1. Weak reduction: abstraction terms are normal forms and no reduction is done inside an abstraction.
2. Applicative order: Reduction is left-most innermost and as a result, argument terms are reduced before function application.

In Scheme, trying to evaluate (: Y G 2) leads to the following non-terminating sequence

(: Y G 2)
= (: G (s s) 2))
= (: G (: G (s s)) 2)
= (: G (: G (: G (s s) 2)))

In order to remedy this problem and get a fixed point combinator to work in the applicative order regime, we consider the fixed point combinator Z:

(define (Z g)
  (let ([s (lambda (x)
	     (g (lambda (n) (: x x n))))])
    (s s)))

Note that the definition of Z assumes that g's argument is always an abstraction.

(Z g)
= (s s)
= (g (lambda (n) (: s s n)))

Notice now how the evaluation of the argument to g is an abstraction.

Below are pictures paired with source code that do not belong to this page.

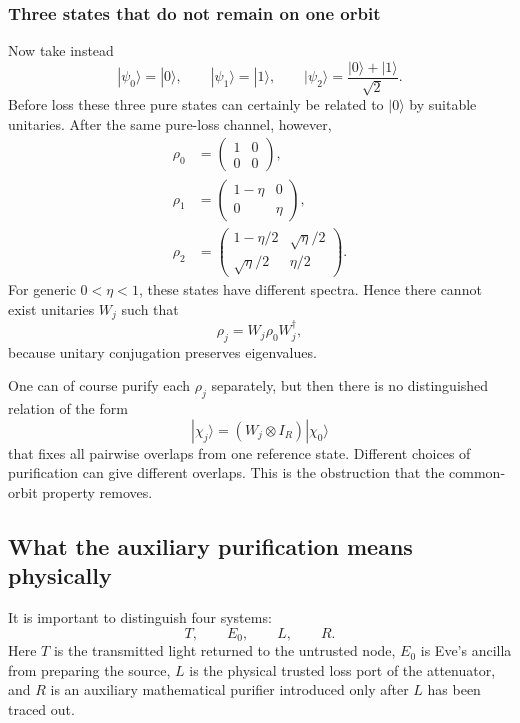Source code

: \documentclass[11pt]{article}
\theoremstyle{remark}
\begin{document}
\subsubsection{Three states that do not remain on one orbit}

Now take instead
\[
    |\psi_0\rangle=|0\rangle,
    \qquad
    |\psi_1\rangle=|1\rangle,
    \qquad
    |\psi_2\rangle
    =
    \frac{|0\rangle+|1\rangle}{\sqrt2}.
\]
Before loss these three pure states can certainly be related to
\(|0\rangle\) by suitable unitaries.  After the same pure-loss channel,
however,
\begin{align}
    \rho_0
    &=
    \begin{pmatrix}
        1&0\\
        0&0
    \end{pmatrix},
    \\
    \rho_1
    &=
    \begin{pmatrix}
        1-\eta&0\\
        0&\eta
    \end{pmatrix},
    \\
    \rho_2
    &=
    \begin{pmatrix}
        1-\eta/2&\sqrt{\eta}/2\\
        \sqrt{\eta}/2&\eta/2
    \end{pmatrix}.
    \label{eq:app-nonorbit-rhos}
\end{align}
For generic \(0<\eta<1\), these states have different spectra.  Hence there
cannot exist unitaries \(W_j\) such that
\[
    \rho_j=W_j\rho_0W_j^\dagger,
\]
because unitary conjugation preserves eigenvalues.

One can of course purify each \(\rho_j\) separately, but then there is no
distinguished relation of the form
\[
    |\chi_j\rangle
    =
    (W_j\otimes I_R)|\chi_0\rangle
\]
that fixes all pairwise overlaps from one reference state.  Different choices
of purification can give different overlaps.  This is the obstruction that
the common-orbit property removes.

\subsection{What the auxiliary purification means physically}
\label{app:purifier-meaning}

It is important to distinguish four systems:
\[
    T,\qquad E_0,\qquad L,\qquad R.
\]
Here \(T\) is the transmitted light returned to the untrusted node,
\(E_0\) is Eve's ancilla from preparing the source, \(L\) is the physical
trusted loss port of the attenuator, and \(R\) is an auxiliary mathematical
purifier introduced only after \(L\) has been traced out.
\end{document}
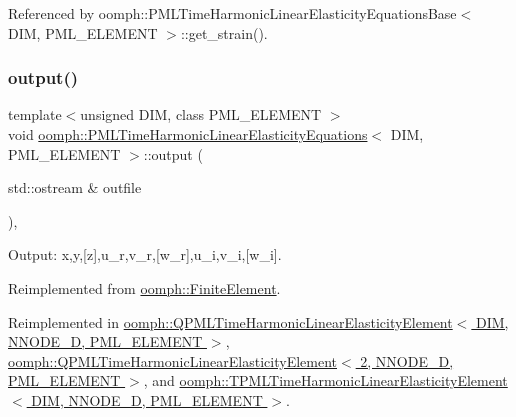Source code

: Referenced by oomph\+::\+P\+M\+L\+Time\+Harmonic\+Linear\+Elasticity\+Equations\+Base$<$ D\+I\+M, P\+M\+L\+\_\+\+E\+L\+E\+M\+E\+N\+T $>$\+::get\+\_\+strain().

\mbox{\label{classoomph_1_1PMLTimeHarmonicLinearElasticityEquations_ab033b94bb8665cb782011cf4f12824e9}} 
\subsubsection{\texorpdfstring{output()}{output()}\hspace{0.1cm}{\footnotesize\ttfamily [1/4]}}
{\footnotesize\ttfamily template$<$unsigned D\+IM, class P\+M\+L\+\_\+\+E\+L\+E\+M\+E\+NT $>$ \\
void \hyperlink{classoomph_1_1PMLTimeHarmonicLinearElasticityEquations}{oomph\+::\+P\+M\+L\+Time\+Harmonic\+Linear\+Elasticity\+Equations}$<$ D\+IM, P\+M\+L\+\_\+\+E\+L\+E\+M\+E\+NT $>$\+::output (\begin{DoxyParamCaption}\item[{std\+::ostream \&}]{outfile }\end{DoxyParamCaption})\hspace{0.3cm}{\ttfamily [inline]}, {\ttfamily [virtual]}}



Output\+: x,y,\mbox{[}z\mbox{]},u\+\_\+r,v\+\_\+r,\mbox{[}w\+\_\+r\mbox{]},u\+\_\+i,v\+\_\+i,\mbox{[}w\+\_\+i\mbox{]}. 



Reimplemented from \hyperlink{classoomph_1_1FiniteElement_a2ad98a3d2ef4999f1bef62c0ff13f2a7}{oomph\+::\+Finite\+Element}.



Reimplemented in \hyperlink{classoomph_1_1QPMLTimeHarmonicLinearElasticityElement_a810b433071811f8f79e998e6f418e7fb}{oomph\+::\+Q\+P\+M\+L\+Time\+Harmonic\+Linear\+Elasticity\+Element$<$ D\+I\+M, N\+N\+O\+D\+E\+\_\+D, P\+M\+L\+\_\+\+E\+L\+E\+M\+E\+N\+T $>$}, \hyperlink{classoomph_1_1QPMLTimeHarmonicLinearElasticityElement_a810b433071811f8f79e998e6f418e7fb}{oomph\+::\+Q\+P\+M\+L\+Time\+Harmonic\+Linear\+Elasticity\+Element$<$ 2, N\+N\+O\+D\+E\+\_\+D, P\+M\+L\+\_\+\+E\+L\+E\+M\+E\+N\+T $>$}, and \hyperlink{classoomph_1_1TPMLTimeHarmonicLinearElasticityElement_a9206d6dda1bade58f9cd4dba3e6c645d}{oomph\+::\+T\+P\+M\+L\+Time\+Harmonic\+Linear\+Elasticity\+Element$<$ D\+I\+M, N\+N\+O\+D\+E\+\_\+D, P\+M\+L\+\_\+\+E\+L\+E\+M\+E\+N\+T $>$}.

Here is how we can use Z with G:

(: Z G 2)
= (: G (s s) 2)
= (: G (lambda (n) (: s s n)) 2)
= (if (= 0 2) 1
      (* 2 (: s s 1)))
= (* 2 (: s s 1))
= (* 2 (: G (s s) 1))
= (* 2 (if (= 0 1) 1 (* 1 (: s s 0))))
= (* 2 (* 1 (: s s 0)))
= (* 2 (* 1 (: G s s 0)))
= (* 2 (* 1 (if (= 0 0) 1 ...)))
= (* 2 (* 1 1))
= 2

Using Z, we can define factorial

(define !/Z (Z G))
(check-equal? (!/Z 3) 6)

3.2 Ya

(define s 
  (lambda: (x n)
    (: g (x x) n)))

Note that this expression is $\eta$ equivalent to (lambda (x) (g (x x)). However (s s) evaluates to (lambda (n) (: g (s s) n)). In languages employing weak reduction strategies, i.e., in which abstraction expressions are no longer reduced, (s s) yields an abstraction, which is a normal form.

Examples of languages employing weak reduction are Scheme and Racket. Furthermore, Scheme uses applicative order reduction: the left-most innermost redex is applied first. This means that arguments of an application are always evaluated before a function application.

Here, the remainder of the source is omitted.